E juro que não havia entre elas nenhum coroinha), sou capaz de reconhecer neste novo papa um camarada preocupado com o meio ambiente, com a humildade de se ver irmão de judeus, muçulmanos e zoroastristas e de admitir para a enorme comunidade gay do mundo, justamente aquela que pode prevenir a explosão populacional que promete arruinar o planeta, a compatibilidade entre o amor de Cristo e a falibilidade de suflê de goiaba da condição humana.

Pois se a Argentina surpreende com seus novos exemplos de recato e humildade (olvidemos madama free shop), o Brasil não comove exatamente pela coerência.

Pesquisas comprovam que a popularidade da presidente aumentou.

Mas a economia anda rateando e as previsões não são das melhores num futuro de médio prazo.

Fala-se muito nas alianças feitas com cobras, lagartos e larvas do mosquito da dengue no Congresso que Lula teve de forjar para tocar o barco adiante depois da tragédia do mensalão.

Na verdade, o petista virou refém de uma situação como Clinton no caso Monica Lewinsky, que por força da situação foi parar na bandeja do procurador Ken Starr e acabou servido em banquete pelos republicanos.

Lula não fez alianças só com políticos de todas as laias para viabilizar a governabilidade.

Por ser “outsider” do establishment, viu-se obrigado a ceder nacos de poder também aos empresários.

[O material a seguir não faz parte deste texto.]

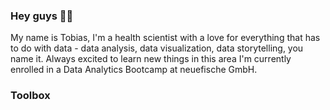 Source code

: ### Hey guys ✌🏻 
My name is Tobias,
I'm a health scientist with a love for everything that has to do with data - data analysis, data visualization, data storytelling, you name it.
Always excited to learn new things in this area I'm currently enrolled in a Data Analytics Bootcamp at neuefische GmbH.

### Toolbox


<!--
**TobiasWeis92/TobiasWeis92** is a ✨ _special_ ✨ repository because its `README.md` (this file) appears on your GitHub profile.

Here are some ideas to get you started:

- 🔭 I’m currently working on ...
- 🌱 I’m currently learning ...
- 👯 I’m looking to collaborate on ...
- 🤔 I’m looking for help with ...
- 💬 Ask me about ...
- 📫 How to reach me: ...
- 😄 Pronouns: ...
- ⚡ Fun fact: ...
-->
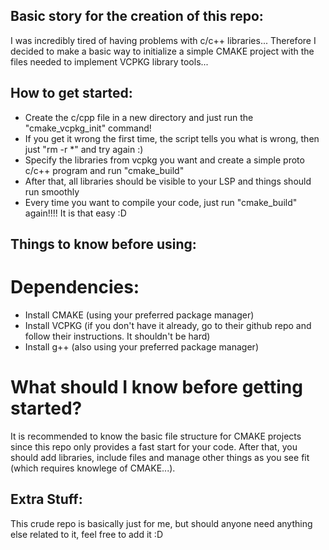 ## Basic story for the creation of this repo:

I was incredibly tired of having problems with c/c++ libraries...
Therefore I decided to make a basic way to initialize a simple CMAKE project 
with the files needed to implement VCPKG library tools...

## How to get started:

- Create the c/cpp file in a new directory and just run the "cmake_vcpkg_init" command!
- If you get it wrong the first time, the script tells you what is wrong, then just "rm -r *" and try again :)
- Specify the libraries from vcpkg you want and create a simple proto c/c++ program and run "cmake_build"
- After that, all libraries should be visible to your LSP and things should run smoothly
- Every time you want to compile your code, just run "cmake_build" again!!!! It is that easy :D

## Things to know before using:

# Dependencies:
- Install CMAKE (using your preferred package manager)
- Install VCPKG (if you don't have it already, go to their github repo and follow their instructions. It shouldn't be hard)
- Install g++ (also using your preferred package manager)

# What should I know before getting started?

It is recommended to know the basic file structure for CMAKE projects since this repo only provides a fast start for your code.
After that, you should add libraries, include files and manage other things as you see fit (which requires knowlege of CMAKE...).

## Extra Stuff:

This crude repo is basically just for me, but should anyone need anything else related to it, feel free to add it :D
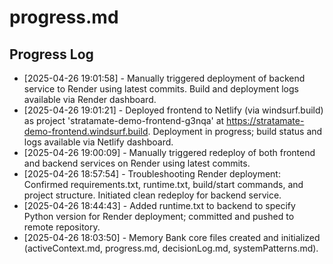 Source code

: # progress.md

## Progress Log

- [2025-04-26 19:01:58] - Manually triggered deployment of backend service to Render using latest commits. Build and deployment logs available via Render dashboard.
- [2025-04-26 19:01:21] - Deployed frontend to Netlify (via windsurf.build) as project 'stratamate-demo-frontend-g3nqa' at https://stratamate-demo-frontend.windsurf.build. Deployment in progress; build status and logs available via Netlify dashboard.
- [2025-04-26 19:00:09] - Manually triggered redeploy of both frontend and backend services on Render using latest commits.
- [2025-04-26 18:57:54] - Troubleshooting Render deployment: Confirmed requirements.txt, runtime.txt, build/start commands, and project structure. Initiated clean redeploy for backend service.
- [2025-04-26 18:44:43] - Added runtime.txt to backend to specify Python version for Render deployment; committed and pushed to remote repository.
- [2025-04-26 18:03:50] - Memory Bank core files created and initialized (activeContext.md, progress.md, decisionLog.md, systemPatterns.md).
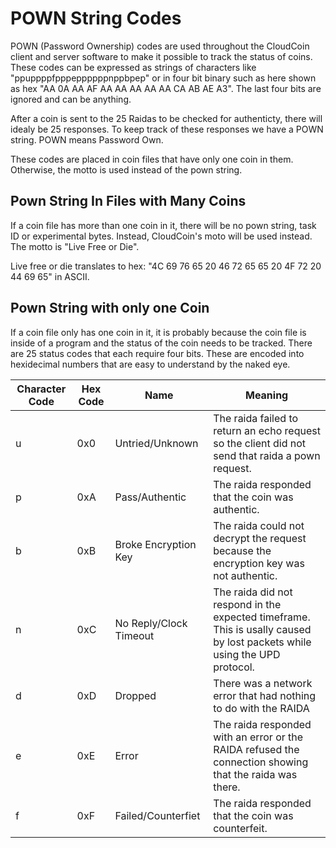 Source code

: # POWN String Codes

POWN (Password Ownership) codes are used throughout the CloudCoin client and server software to make it possible to track the status of coins. These codes can be expressed as strings of characters like "ppuppppfpppeppppppnppbpep" or in four bit binary such as here shown as hex "AA 0A AA AF AA AA AA AA AA CA AB AE A3". The last four bits are ignored and can be anything. 

After a coin is sent to the 25 Raidas to be checked for authenticty, there will idealy be 25 responses. To keep track of these responses we have a POWN string.
POWN means Password Own. 

These codes are placed in coin files that have only one coin in them. Otherwise, the motto is used instead of the pown string. 

##  Pown String In Files with Many Coins
If a coin file has more than one coin in it, there will be no pown string, task ID or experimental bytes. Instead, 
CloudCoin's moto will be used instead. The motto is "Live Free or Die".

Live free or die translates to hex: "4C 69 76 65 20 46 72 65 65 20 4F 72 20 44 69 65" in ASCII.

## Pown String with only one Coin
If a coin file only has one coin in it, it is probably because the coin file is inside of a program and the status of the coin needs to be tracked. There are
25 status codes that each require four bits. These are encoded into hexidecimal numbers that are easy to understand by the naked eye. 

Character Code | Hex Code | Name | Meaning 
---|---|---|---
u |0x0 | Untried/Unknown   | The raida failed to return an echo request so the client did not send that raida a pown request.
p | 0xA | Pass/Authentic | The raida responded that the coin was authentic. 
b | 0xB | Broke Encryption Key | The raida could not decrypt the request because the encryption key was not authentic.  
n | 0xC | No Reply/Clock Timeout | The raida did not respond in the expected timeframe. This is usally caused by lost packets while using the UPD protocol.
d | 0xD | Dropped |There was a network error that had nothing to do with the RAIDA
e | 0xE | Error |The raida responded with an error or the RAIDA refused the connection showing that the raida was there. 
f | 0xF | Failed/Counterfiet |The raida responded that the coin was counterfeit. 


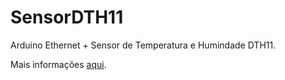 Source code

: SensorDTH11
===========

Arduino Ethernet + Sensor de Temperatura e Humindade DTH11.

Mais informações <a href="http://fabricioronchi.com/blog/2014/01/26/sensor-dht11.html" target="_blank">aqui</a>.
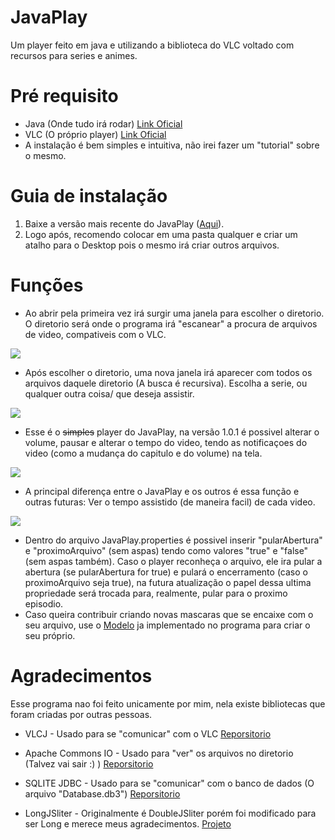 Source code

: # JavaPlay
Um player feito em java e utilizando a biblioteca do VLC voltado com recursos para series e animes.
# Pré requisito
- Java (Onde tudo irá rodar) [Link Oficial](https://www.java.com/pt_BR/)
- VLC  (O próprio player) [Link Oficial](https://www.videolan.org/index.pt-BR.html)
- A instalação é bem simples e intuitiva, não irei fazer um "tutorial" sobre o mesmo.
# Guia de instalação
1. Baixe a versão mais recente do JavaPlay ([Aqui](https://github.com/NatanielBR/JavaPlay/releases)).
2. Logo após, recomendo colocar em uma pasta qualquer e criar um atalho para o Desktop pois o mesmo irá criar outros arquivos.
# Funções
- Ao abrir pela primeira vez irá surgir uma janela para escolher o diretorio. O diretorio será onde o programa irá "escanear" a procura de arquivos de video, compativeis com o VLC.

![](https://i.imgur.com/yv4n99R.png)

- Após escolher o diretorio, uma nova janela irá aparecer com todos os arquivos daquele diretorio (A busca é recursiva). Escolha a serie, ou qualquer outra coisa/ que deseja assistir.

![](https://imgur.com/vYBRCQq.png)

- Esse é o ~~simples~~ player do JavaPlay, na versão 1.0.1 é possivel alterar o volume, pausar e alterar o tempo do video, tendo as notificaçoes do video (como a mudança do capitulo e do volume) na tela.

![](https://imgur.com/RJNWhwp.png)

- A principal diferença entre o JavaPlay e os outros é essa função e outras futuras: Ver o tempo assistido (de maneira facil) de cada video.

![](https://imgur.com/xWvGirg.png)

- Dentro do arquivo JavaPlay.properties é possivel inserir "pularAbertura" e "proximoArquivo" (sem aspas) tendo como valores "true" e "false" (sem aspas também). Caso o player reconheça o arquivo, ele ira pular a abertura (se pularAbertura for true) e pulará o encerramento (caso o proximoArquivo seja true), na futura atualização o papel dessa ultima propriedade será trocada para, realmente, pular para o proximo episodio.
- Caso queira contribuir criando novas mascaras que se encaixe com o seu arquivo, use o [Modelo](https://github.com/NatanielBR/JavaPlay/blob/master/JavaPlay/javaplay/player/MascaraPlayerEternalAnimes.java) ja implementado no programa para criar o seu próprio.

# Agradecimentos
Esse programa nao foi feito unicamente por mim, nela existe bibliotecas que foram criadas por outras pessoas.
- VLCJ - Usado para se "comunicar" com o VLC [Reporsitorio](https://github.com/caprica/vlcj)
- Apache Commons IO - Usado para "ver" os arquivos no diretorio (Talvez vai sair :) ) [Reporsitorio](https://github.com/apache/commons-io)
- SQLITE JDBC - Usado para se "comunicar" com o banco de dados (O arquivo "Database.db3") [Reporsitorio](https://github.com/xerial/sqlite-jdbc)

- LongJSliter - Originalmente é DoubleJSliter porém foi modificado para ser Long e merece meus agradecimentos. [Projeto](https://github.com/nasa/trick)

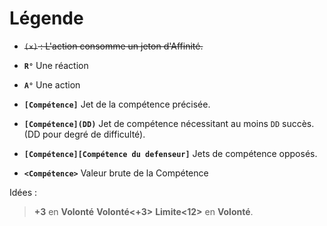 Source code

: # Légende

* ~~`(×)` : L'action consomme un jeton d'Affinité.~~

* **`R°`**
Une réaction
* **`A°`**
Une action
* **`[Compétence]`**
    Jet de la compétence précisée.
* **`[Compétence](DD)`**
    Jet de compétence nécessitant au moins `DD` succès. (DD pour degré de difficulté).
* **`[Compétence][Compétence du defenseur]`**
    Jets de compétence opposés.
*  **`<Compétence>`**
    Valeur brute de la Compétence

Idées :
> **+3** en **Volonté**
> **Volonté<+3>**
> **Limite<12>** en **Volonté**.
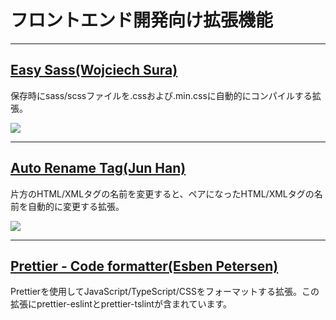 # フロントエンド開発向け拡張機能

---
## [Easy Sass(Wojciech Sura)](https://marketplace.visualstudio.com/items?itemName=spook.easysass)

保存時にsass/scssファイルを.cssおよび.min.cssに自動的にコンパイルする拡張。

![](https://github.com/wojciechsura/easysass/raw/master/demo.gif)


---
## [Auto Rename Tag(Jun Han)](https://marketplace.visualstudio.com/items?itemName=formulahendry.auto-rename-tag)

片方のHTML/XMLタグの名前を変更すると、ペアになったHTML/XMLタグの名前を自動的に変更する拡張。

![](https://github.com/formulahendry/vscode-auto-rename-tag/raw/master/images/usage.gif)


---
## [Prettier - Code formatter(Esben Petersen)](https://marketplace.visualstudio.com/items?itemName=esbenp.prettier-vscode)

Prettierを使用してJavaScript/TypeScript/CSSをフォーマットする拡張。この拡張にprettier-eslintとprettier-tslintが含まれています。
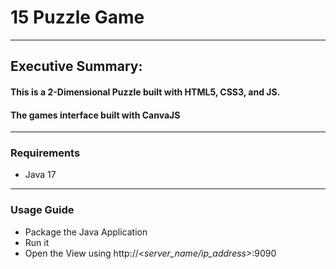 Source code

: # 15 Puzzle Game
---
## Executive Summary:
  #### This is a 2-Dimensional Puzzle built with HTML5, CSS3, and JS. 
  #### The games interface built with CanvaJS
---
### Requirements
- Java 17
---
### Usage Guide
- Package the Java Application
- Run it
- Open the View using http://<*server_name/ip_address*>:9090

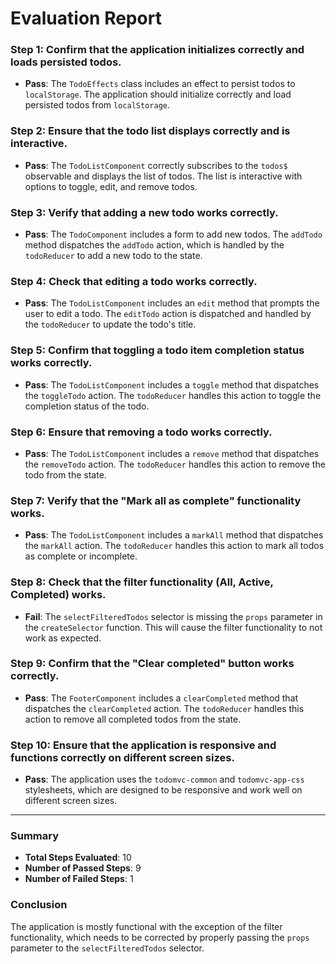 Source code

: # Evaluation Report

### Step 1: Confirm that the application initializes correctly and loads persisted todos.
- **Pass**: The `TodoEffects` class includes an effect to persist todos to `localStorage`. The application should initialize correctly and load persisted todos from `localStorage`.

### Step 2: Ensure that the todo list displays correctly and is interactive.
- **Pass**: The `TodoListComponent` correctly subscribes to the `todos$` observable and displays the list of todos. The list is interactive with options to toggle, edit, and remove todos.

### Step 3: Verify that adding a new todo works correctly.
- **Pass**: The `TodoComponent` includes a form to add new todos. The `addTodo` method dispatches the `addTodo` action, which is handled by the `todoReducer` to add a new todo to the state.

### Step 4: Check that editing a todo works correctly.
- **Pass**: The `TodoListComponent` includes an `edit` method that prompts the user to edit a todo. The `editTodo` action is dispatched and handled by the `todoReducer` to update the todo's title.

### Step 5: Confirm that toggling a todo item completion status works correctly.
- **Pass**: The `TodoListComponent` includes a `toggle` method that dispatches the `toggleTodo` action. The `todoReducer` handles this action to toggle the completion status of the todo.

### Step 6: Ensure that removing a todo works correctly.
- **Pass**: The `TodoListComponent` includes a `remove` method that dispatches the `removeTodo` action. The `todoReducer` handles this action to remove the todo from the state.

### Step 7: Verify that the "Mark all as complete" functionality works.
- **Pass**: The `TodoListComponent` includes a `markAll` method that dispatches the `markAll` action. The `todoReducer` handles this action to mark all todos as complete or incomplete.

### Step 8: Check that the filter functionality (All, Active, Completed) works.
- **Fail**: The `selectFilteredTodos` selector is missing the `props` parameter in the `createSelector` function. This will cause the filter functionality to not work as expected.

### Step 9: Confirm that the "Clear completed" button works correctly.
- **Pass**: The `FooterComponent` includes a `clearCompleted` method that dispatches the `clearCompleted` action. The `todoReducer` handles this action to remove all completed todos from the state.

### Step 10: Ensure that the application is responsive and functions correctly on different screen sizes.
- **Pass**: The application uses the `todomvc-common` and `todomvc-app-css` stylesheets, which are designed to be responsive and work well on different screen sizes.

---

### Summary
- **Total Steps Evaluated**: 10
- **Number of Passed Steps**: 9
- **Number of Failed Steps**: 1

### Conclusion
The application is mostly functional with the exception of the filter functionality, which needs to be corrected by properly passing the `props` parameter to the `selectFilteredTodos` selector. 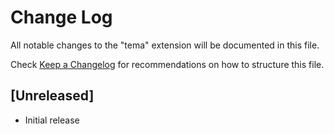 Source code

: # Change Log

All notable changes to the "tema" extension will be documented in this file.

Check [Keep a Changelog](http://keepachangelog.com/) for recommendations on how to structure this file.

## [Unreleased]

- Initial release
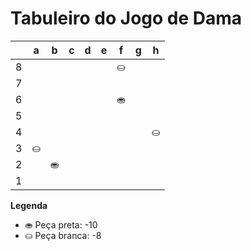 # Tabuleiro do Jogo de Dama

|   | a | b | c | d | e | f | g | h |
|---|---|---|---|---|---|---|---|---|
| 8 |   |   |   |   |   | ⛀ |   |  |
| 7 |   |   |   |   |   |   |   |   |
| 6 |   |   |    |   |   | ⛂ |   |   |
| 5 |  |   |   |   |    |   |    |   |
| 4 |   |  |   |   |   |   |   | ⛀ |
| 3 | ⛀ |   |   |   |   |   |   |   |
| 2 |   |  ⛂ |   |   |   |   |   |   |
| 1 |   |   |   |   |   |   |   |   |

**Legenda**

- ⛂ Peça preta:  -10
- ⛀ Peça branca: -8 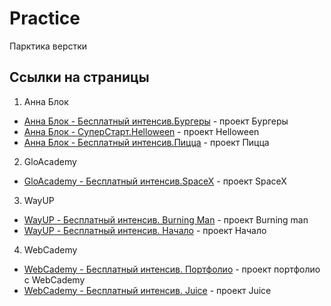 # Practice
Парктика верстки

## Ссылки на страницы

1. Анна Блок
  * [Анна Блок - Бесплатный  интенсив.Бургеры](/TypeVerstal/Burgery/site/index.html) - проект Бургеры
  * [Анна Блок - СуперСтарт.Helloween](/TypeVerstal/SuperStart/helloween/index.html) - проект Helloween
  * [Анна Блок - Бесплатный  интенсив.Пицца](/TypeVerstal/Pizza/index.html) - проект Пицца
2. GloAcademy
  * [GloAcademy - Бесплатный  интенсив.SpaceX](/GloAcademy/SpaceX/index.html) - проект SpaceX
3. WayUP
  * [WayUP - Бесплатный  интенсив. Burning Man](/WayUP/BurningMan/index.html) - проект Burning man
  * [WayUP - Бесплатный  интенсив. Начало](/WayUP/VerstkaBegin/Site/index.html) - проект Начало
4. WebCademy
  * [WebCademy - Бесплатный интенсив. Портфолио](/WebCademy/CreateSite/index.html) - проект портфолио с WebCademy
  * [WebCademy - Бесплатный интенсив. Juice](/WebCademy/Juice/index.html) - проект Juice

Nem vamos começar a falar da pilhagem ao BNDES, não é mesmo?

Pobre Graça Foster, profissional séria, herdou um abacaxi e tanto.

A presidente da Petrobras agora luta contra o prejuízo de ter cedido tantos contratos de grandes obras e cargos estratégicos dentro da empresa entre eikes e as mesmas construtoras de sempre, que a tudo canibalizam sem deixar migalhas, como se este país continental fosse o quintal da casa delas.

Mérito de Dilma tê-la colocado lá e de ser ela que resolveu peitar a turma de valentões.

Gasolina vendida a preços mais baratos do que custa para produzir e essa palhaçada de proposta da EBX de Eike Batista que insiste em construir shopping (apoiado pelo Iphan!) na Marina da Glória são só amostras.

Não está na hora de dar um basta, tipo pastor Feliciano?